*PROBLEM:*
Make a tally of the lines in the records that include the string "center", and give only that number.

*ENTRIES PROVIDED:*
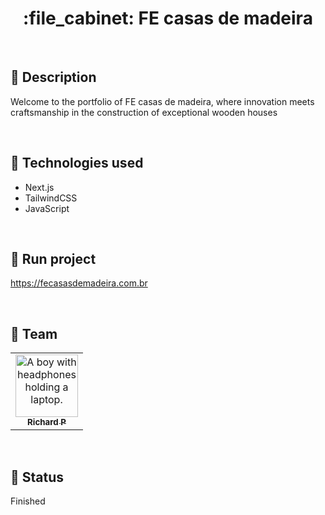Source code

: <h1 align="center">:file_cabinet: FE casas de madeira</h1>

<br>

## :memo: Description

Welcome to the portfolio of FE casas de madeira, where innovation meets craftsmanship in the construction of exceptional wooden houses

<br/>

## :wrench: Technologies used

- Next.js
- TailwindCSS
- JavaScript

<br>

## :rocket: Run project


<a href='https://fecasasdemadeira.com.br' target="_blank">https://fecasasdemadeira.com.br</a>

<br>

## :handshake: Team

<table>
  <tr>
    <td align="center">
      <a href="https://github.com/Richard-Passos">
        <img src="https://img.freepik.com/vetores-premium/desenho-de-desenho-animado-de-um-programador_29937-8176.jpg" width="100px;" alt="A boy with headphones holding a laptop."/><br>
        <sub>
          <b>Richard P</b>
        </sub>
      </a>
    </td>
  </tr>
</table>

<br>

## :dart: Status

Finished
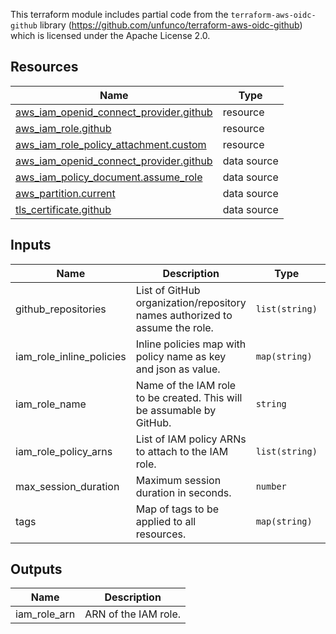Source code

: This terraform module includes partial code from the `terraform-aws-oidc-github` library (https://github.com/unfunco/terraform-aws-oidc-github) which is licensed under the Apache License 2.0.


<!-- BEGIN_TF_DOCS -->
## Resources

| Name | Type |
|------|------|
| [aws_iam_openid_connect_provider.github](https://registry.terraform.io/providers/hashicorp/aws/latest/docs/resources/iam_openid_connect_provider) | resource |
| [aws_iam_role.github](https://registry.terraform.io/providers/hashicorp/aws/latest/docs/resources/iam_role) | resource |
| [aws_iam_role_policy_attachment.custom](https://registry.terraform.io/providers/hashicorp/aws/latest/docs/resources/iam_role_policy_attachment) | resource |
| [aws_iam_openid_connect_provider.github](https://registry.terraform.io/providers/hashicorp/aws/latest/docs/data-sources/iam_openid_connect_provider) | data source |
| [aws_iam_policy_document.assume_role](https://registry.terraform.io/providers/hashicorp/aws/latest/docs/data-sources/iam_policy_document) | data source |
| [aws_partition.current](https://registry.terraform.io/providers/hashicorp/aws/latest/docs/data-sources/partition) | data source |
| [tls_certificate.github](https://registry.terraform.io/providers/hashicorp/tls/latest/docs/data-sources/certificate) | data source |

## Inputs

| Name | Description | Type | Default | Required |
|------|-------------|------|---------|:--------:|
| github\_repositories | List of GitHub organization/repository names authorized to assume the role. | `list(string)` | n/a | yes |
| iam\_role\_inline\_policies | Inline policies map with policy name as key and json as value. | `map(string)` | `{}` | no |
| iam\_role\_name | Name of the IAM role to be created. This will be assumable by GitHub. | `string` | `"github"` | no |
| iam\_role\_policy\_arns | List of IAM policy ARNs to attach to the IAM role. | `list(string)` | `[]` | no |
| max\_session\_duration | Maximum session duration in seconds. | `number` | `3600` | no |
| tags | Map of tags to be applied to all resources. | `map(string)` | `{}` | no |

## Outputs

| Name | Description |
|------|-------------|
| iam\_role\_arn | ARN of the IAM role. |
<!-- END_TF_DOCS -->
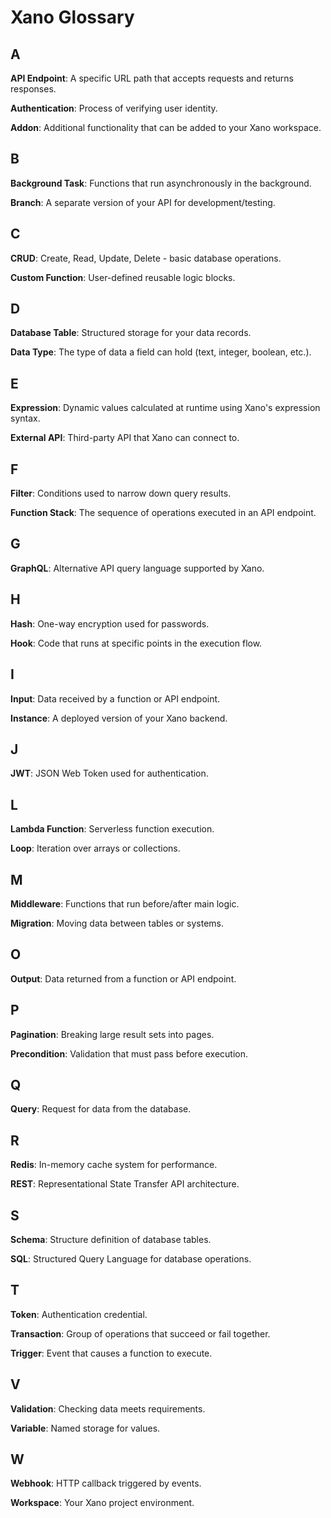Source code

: # Xano Glossary

## A

**API Endpoint**: A specific URL path that accepts requests and returns responses.

**Authentication**: Process of verifying user identity.

**Addon**: Additional functionality that can be added to your Xano workspace.

## B

**Background Task**: Functions that run asynchronously in the background.

**Branch**: A separate version of your API for development/testing.

## C

**CRUD**: Create, Read, Update, Delete - basic database operations.

**Custom Function**: User-defined reusable logic blocks.

## D

**Database Table**: Structured storage for your data records.

**Data Type**: The type of data a field can hold (text, integer, boolean, etc.).

## E

**Expression**: Dynamic values calculated at runtime using Xano's expression syntax.

**External API**: Third-party API that Xano can connect to.

## F

**Filter**: Conditions used to narrow down query results.

**Function Stack**: The sequence of operations executed in an API endpoint.

## G

**GraphQL**: Alternative API query language supported by Xano.

## H

**Hash**: One-way encryption used for passwords.

**Hook**: Code that runs at specific points in the execution flow.

## I

**Input**: Data received by a function or API endpoint.

**Instance**: A deployed version of your Xano backend.

## J

**JWT**: JSON Web Token used for authentication.

## L

**Lambda Function**: Serverless function execution.

**Loop**: Iteration over arrays or collections.

## M

**Middleware**: Functions that run before/after main logic.

**Migration**: Moving data between tables or systems.

## O

**Output**: Data returned from a function or API endpoint.

## P

**Pagination**: Breaking large result sets into pages.

**Precondition**: Validation that must pass before execution.

## Q

**Query**: Request for data from the database.

## R

**Redis**: In-memory cache system for performance.

**REST**: Representational State Transfer API architecture.

## S

**Schema**: Structure definition of database tables.

**SQL**: Structured Query Language for database operations.

## T

**Token**: Authentication credential.

**Transaction**: Group of operations that succeed or fail together.

**Trigger**: Event that causes a function to execute.

## V

**Validation**: Checking data meets requirements.

**Variable**: Named storage for values.

## W

**Webhook**: HTTP callback triggered by events.

**Workspace**: Your Xano project environment.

*RESPONSE:*
2